Data entries:

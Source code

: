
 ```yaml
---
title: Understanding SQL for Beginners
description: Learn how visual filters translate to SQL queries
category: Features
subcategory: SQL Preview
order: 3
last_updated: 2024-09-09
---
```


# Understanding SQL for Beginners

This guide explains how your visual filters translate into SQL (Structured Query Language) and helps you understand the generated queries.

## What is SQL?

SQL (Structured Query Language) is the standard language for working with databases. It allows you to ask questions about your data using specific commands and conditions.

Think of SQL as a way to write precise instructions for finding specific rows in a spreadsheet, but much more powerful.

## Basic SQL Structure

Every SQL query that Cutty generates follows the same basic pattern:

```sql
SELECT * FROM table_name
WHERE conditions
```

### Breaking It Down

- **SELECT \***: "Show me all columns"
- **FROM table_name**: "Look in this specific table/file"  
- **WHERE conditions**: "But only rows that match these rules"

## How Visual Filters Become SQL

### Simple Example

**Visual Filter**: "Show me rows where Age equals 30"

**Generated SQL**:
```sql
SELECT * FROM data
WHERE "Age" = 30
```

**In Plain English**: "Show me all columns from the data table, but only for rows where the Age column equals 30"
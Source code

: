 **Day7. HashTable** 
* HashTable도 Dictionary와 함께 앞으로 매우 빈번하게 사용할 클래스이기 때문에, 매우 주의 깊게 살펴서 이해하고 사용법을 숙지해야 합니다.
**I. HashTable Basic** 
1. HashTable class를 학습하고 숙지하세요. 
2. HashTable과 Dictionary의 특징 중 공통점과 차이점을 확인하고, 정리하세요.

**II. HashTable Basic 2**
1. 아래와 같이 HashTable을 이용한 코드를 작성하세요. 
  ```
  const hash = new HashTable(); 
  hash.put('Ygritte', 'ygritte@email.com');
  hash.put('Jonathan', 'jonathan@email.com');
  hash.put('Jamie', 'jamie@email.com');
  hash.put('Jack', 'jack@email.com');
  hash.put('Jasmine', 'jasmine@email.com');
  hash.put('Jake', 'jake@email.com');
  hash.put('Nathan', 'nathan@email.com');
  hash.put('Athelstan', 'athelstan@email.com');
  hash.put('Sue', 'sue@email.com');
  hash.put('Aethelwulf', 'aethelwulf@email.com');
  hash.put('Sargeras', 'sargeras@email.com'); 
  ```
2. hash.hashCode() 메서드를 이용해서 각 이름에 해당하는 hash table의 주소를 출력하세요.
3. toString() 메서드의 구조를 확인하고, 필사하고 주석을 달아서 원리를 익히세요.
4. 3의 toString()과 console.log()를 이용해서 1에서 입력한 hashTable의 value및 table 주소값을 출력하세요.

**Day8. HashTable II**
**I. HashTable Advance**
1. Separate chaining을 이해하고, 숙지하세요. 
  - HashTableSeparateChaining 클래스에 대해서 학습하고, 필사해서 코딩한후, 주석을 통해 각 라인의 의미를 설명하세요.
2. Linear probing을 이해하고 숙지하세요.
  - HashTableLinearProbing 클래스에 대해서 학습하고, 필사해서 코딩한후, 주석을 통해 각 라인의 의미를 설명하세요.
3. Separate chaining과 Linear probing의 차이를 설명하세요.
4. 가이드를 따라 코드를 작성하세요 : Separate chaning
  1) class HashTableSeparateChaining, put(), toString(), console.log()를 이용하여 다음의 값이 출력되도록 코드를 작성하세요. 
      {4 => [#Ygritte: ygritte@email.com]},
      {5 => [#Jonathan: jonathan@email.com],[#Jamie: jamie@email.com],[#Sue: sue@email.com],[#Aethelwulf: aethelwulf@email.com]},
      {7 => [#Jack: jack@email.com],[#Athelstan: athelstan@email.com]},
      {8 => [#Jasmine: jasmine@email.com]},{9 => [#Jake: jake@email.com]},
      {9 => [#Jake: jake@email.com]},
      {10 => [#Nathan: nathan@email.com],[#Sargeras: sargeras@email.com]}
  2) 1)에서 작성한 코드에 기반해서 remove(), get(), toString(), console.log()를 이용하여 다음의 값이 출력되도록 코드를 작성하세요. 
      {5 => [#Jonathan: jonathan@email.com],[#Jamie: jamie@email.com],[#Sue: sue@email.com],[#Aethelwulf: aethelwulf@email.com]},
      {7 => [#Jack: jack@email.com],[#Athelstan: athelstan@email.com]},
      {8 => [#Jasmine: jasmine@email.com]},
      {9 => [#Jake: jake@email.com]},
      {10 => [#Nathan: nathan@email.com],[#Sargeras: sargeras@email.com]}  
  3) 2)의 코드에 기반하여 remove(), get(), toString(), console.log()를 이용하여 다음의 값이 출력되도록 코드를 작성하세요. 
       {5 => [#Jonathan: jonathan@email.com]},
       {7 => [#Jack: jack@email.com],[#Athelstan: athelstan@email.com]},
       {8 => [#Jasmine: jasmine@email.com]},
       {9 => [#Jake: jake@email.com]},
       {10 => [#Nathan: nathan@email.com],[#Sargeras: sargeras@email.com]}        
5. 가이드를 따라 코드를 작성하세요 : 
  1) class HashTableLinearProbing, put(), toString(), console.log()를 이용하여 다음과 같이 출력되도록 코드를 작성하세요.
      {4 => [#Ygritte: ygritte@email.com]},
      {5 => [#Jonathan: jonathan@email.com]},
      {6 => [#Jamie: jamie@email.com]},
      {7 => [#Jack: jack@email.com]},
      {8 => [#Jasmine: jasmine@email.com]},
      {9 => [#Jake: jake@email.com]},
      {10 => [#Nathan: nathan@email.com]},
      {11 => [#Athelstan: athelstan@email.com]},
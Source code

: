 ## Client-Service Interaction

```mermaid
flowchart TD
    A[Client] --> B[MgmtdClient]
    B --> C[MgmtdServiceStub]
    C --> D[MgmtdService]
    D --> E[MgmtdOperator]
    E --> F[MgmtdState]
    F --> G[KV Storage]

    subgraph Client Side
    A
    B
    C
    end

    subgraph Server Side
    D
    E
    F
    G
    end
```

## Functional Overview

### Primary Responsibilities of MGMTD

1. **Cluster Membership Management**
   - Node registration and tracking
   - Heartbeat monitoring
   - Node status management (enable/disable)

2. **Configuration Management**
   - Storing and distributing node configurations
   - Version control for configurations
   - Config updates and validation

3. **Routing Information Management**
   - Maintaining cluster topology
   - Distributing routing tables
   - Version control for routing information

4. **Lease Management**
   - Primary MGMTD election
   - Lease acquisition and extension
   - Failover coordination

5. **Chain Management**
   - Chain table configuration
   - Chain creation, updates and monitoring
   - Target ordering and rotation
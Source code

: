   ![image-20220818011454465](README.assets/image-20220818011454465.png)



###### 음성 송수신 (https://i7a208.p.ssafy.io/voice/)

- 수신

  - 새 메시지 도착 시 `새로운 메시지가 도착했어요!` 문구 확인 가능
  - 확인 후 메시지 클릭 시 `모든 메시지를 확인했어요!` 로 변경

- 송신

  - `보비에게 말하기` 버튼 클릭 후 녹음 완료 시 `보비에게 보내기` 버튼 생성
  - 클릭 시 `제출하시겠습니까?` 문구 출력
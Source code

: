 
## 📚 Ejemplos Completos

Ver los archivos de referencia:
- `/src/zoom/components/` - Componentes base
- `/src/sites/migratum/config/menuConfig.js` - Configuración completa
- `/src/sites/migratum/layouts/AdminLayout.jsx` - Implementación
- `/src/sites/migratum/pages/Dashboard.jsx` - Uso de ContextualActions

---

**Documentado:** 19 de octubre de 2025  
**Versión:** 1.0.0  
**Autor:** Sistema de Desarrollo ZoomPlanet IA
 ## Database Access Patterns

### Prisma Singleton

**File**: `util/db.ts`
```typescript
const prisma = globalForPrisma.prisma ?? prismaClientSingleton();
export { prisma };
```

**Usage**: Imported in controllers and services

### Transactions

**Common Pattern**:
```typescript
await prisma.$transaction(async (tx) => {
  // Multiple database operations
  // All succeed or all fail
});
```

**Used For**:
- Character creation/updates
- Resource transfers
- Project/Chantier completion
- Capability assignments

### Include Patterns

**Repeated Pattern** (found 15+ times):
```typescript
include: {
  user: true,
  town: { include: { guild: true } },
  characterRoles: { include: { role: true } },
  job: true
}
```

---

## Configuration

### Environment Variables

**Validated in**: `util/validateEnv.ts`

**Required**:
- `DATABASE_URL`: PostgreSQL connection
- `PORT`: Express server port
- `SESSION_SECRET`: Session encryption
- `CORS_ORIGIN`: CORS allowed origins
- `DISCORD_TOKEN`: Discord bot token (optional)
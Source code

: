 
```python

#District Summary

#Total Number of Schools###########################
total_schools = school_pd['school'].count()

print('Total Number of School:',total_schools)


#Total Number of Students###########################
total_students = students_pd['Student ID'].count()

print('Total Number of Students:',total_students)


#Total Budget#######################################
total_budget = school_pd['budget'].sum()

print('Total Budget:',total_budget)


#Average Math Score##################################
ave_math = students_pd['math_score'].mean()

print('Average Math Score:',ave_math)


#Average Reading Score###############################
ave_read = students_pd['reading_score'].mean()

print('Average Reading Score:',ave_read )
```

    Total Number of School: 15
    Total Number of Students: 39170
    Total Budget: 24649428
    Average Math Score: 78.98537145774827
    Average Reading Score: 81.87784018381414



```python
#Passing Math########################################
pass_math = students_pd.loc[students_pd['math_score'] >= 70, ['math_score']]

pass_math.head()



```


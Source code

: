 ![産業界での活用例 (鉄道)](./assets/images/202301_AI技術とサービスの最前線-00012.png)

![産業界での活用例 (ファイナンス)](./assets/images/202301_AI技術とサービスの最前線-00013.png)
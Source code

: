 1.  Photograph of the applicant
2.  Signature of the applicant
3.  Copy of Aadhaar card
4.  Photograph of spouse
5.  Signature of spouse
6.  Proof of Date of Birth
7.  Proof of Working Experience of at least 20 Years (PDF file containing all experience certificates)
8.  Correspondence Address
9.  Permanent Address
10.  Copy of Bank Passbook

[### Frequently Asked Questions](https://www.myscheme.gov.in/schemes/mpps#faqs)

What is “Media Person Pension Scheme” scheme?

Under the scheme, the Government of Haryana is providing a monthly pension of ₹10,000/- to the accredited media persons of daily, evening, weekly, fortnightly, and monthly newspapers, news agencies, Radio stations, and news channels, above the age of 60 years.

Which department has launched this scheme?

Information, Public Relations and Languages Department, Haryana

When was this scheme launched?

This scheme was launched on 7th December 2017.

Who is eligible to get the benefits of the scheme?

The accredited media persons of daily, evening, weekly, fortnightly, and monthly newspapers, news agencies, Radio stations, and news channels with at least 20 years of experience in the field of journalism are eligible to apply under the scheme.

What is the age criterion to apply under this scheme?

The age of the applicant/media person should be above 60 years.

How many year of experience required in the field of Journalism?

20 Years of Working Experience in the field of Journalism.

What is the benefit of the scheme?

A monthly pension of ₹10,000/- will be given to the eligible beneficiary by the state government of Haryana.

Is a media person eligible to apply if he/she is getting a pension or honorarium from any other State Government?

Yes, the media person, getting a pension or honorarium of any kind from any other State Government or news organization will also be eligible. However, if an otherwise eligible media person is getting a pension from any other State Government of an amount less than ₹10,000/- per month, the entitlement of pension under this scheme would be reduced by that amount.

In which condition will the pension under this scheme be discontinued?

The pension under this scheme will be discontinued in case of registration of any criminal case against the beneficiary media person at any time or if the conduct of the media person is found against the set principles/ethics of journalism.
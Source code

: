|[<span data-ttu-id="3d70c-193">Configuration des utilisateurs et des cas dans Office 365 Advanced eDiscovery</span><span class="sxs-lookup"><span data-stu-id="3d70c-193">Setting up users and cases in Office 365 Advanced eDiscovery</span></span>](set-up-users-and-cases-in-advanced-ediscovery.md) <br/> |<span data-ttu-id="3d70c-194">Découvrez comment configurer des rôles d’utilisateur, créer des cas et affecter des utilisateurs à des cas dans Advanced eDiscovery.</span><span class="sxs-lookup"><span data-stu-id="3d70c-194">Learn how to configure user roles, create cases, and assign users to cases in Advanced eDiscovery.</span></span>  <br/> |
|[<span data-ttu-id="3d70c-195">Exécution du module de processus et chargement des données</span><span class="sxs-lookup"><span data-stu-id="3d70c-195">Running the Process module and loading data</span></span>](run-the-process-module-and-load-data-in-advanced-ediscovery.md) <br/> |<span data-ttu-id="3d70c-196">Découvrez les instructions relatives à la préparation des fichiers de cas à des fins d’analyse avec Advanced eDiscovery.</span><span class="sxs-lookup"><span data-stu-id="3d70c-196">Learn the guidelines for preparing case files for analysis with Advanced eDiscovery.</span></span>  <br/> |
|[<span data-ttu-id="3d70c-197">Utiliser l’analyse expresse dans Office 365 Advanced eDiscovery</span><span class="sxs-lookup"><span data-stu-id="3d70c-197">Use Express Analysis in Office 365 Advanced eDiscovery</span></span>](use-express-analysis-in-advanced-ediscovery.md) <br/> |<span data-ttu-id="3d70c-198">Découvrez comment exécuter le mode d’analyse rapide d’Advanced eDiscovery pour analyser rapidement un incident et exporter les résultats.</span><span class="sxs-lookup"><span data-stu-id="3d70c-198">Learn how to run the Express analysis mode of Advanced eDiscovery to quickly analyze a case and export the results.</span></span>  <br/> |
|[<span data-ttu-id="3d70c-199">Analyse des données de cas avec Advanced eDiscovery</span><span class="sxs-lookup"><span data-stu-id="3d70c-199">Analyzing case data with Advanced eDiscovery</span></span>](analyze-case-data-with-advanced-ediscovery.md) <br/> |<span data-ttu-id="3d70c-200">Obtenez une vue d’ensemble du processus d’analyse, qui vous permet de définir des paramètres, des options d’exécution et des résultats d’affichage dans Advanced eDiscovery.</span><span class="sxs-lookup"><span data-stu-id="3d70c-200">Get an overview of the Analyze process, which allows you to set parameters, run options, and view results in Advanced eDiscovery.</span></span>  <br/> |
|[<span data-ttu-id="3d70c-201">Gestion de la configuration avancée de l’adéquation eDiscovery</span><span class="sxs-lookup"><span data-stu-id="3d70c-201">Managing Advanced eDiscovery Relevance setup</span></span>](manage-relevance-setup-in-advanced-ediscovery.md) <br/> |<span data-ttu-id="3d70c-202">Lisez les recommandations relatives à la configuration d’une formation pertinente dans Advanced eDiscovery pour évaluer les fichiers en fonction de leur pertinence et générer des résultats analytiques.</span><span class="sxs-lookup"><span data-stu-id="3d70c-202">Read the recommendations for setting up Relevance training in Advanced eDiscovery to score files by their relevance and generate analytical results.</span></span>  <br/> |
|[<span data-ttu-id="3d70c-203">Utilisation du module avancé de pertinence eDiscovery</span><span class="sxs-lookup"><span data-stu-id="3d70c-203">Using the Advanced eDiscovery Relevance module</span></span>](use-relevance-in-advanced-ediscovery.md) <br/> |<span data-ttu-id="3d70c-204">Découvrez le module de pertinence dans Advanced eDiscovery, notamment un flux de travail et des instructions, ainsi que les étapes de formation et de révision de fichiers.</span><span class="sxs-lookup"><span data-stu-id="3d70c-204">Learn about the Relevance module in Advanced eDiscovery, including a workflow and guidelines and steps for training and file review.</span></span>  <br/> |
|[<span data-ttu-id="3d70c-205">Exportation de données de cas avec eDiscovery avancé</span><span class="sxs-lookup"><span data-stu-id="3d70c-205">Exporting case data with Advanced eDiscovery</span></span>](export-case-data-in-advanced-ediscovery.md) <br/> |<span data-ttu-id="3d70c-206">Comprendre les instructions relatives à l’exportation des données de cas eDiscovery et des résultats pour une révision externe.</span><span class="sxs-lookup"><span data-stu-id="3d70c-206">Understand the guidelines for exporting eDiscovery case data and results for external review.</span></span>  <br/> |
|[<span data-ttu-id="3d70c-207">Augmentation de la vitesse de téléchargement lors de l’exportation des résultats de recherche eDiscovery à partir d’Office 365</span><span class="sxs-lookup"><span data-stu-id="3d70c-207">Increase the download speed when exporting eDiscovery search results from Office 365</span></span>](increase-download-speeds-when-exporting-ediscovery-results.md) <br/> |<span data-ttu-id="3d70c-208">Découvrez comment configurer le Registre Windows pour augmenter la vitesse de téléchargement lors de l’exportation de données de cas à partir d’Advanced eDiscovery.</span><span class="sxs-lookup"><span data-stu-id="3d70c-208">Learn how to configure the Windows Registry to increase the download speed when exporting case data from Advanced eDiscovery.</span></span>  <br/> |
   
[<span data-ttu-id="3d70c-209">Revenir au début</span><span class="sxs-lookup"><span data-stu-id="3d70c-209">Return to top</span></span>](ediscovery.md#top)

- ASSIGNMENT
Your task is to quote, without any alteration, the lines running from the top of the records to the line that holds "# Understanding SQL for Beginners", both included.

- EXPECTED ANSWER
Source code

:
 ```yaml
---
title: Understanding SQL for Beginners
description: Learn how visual filters translate to SQL queries
category: Features
subcategory: SQL Preview
order: 3
last_updated: 2024-09-09
---
```


# Understanding SQL for Beginners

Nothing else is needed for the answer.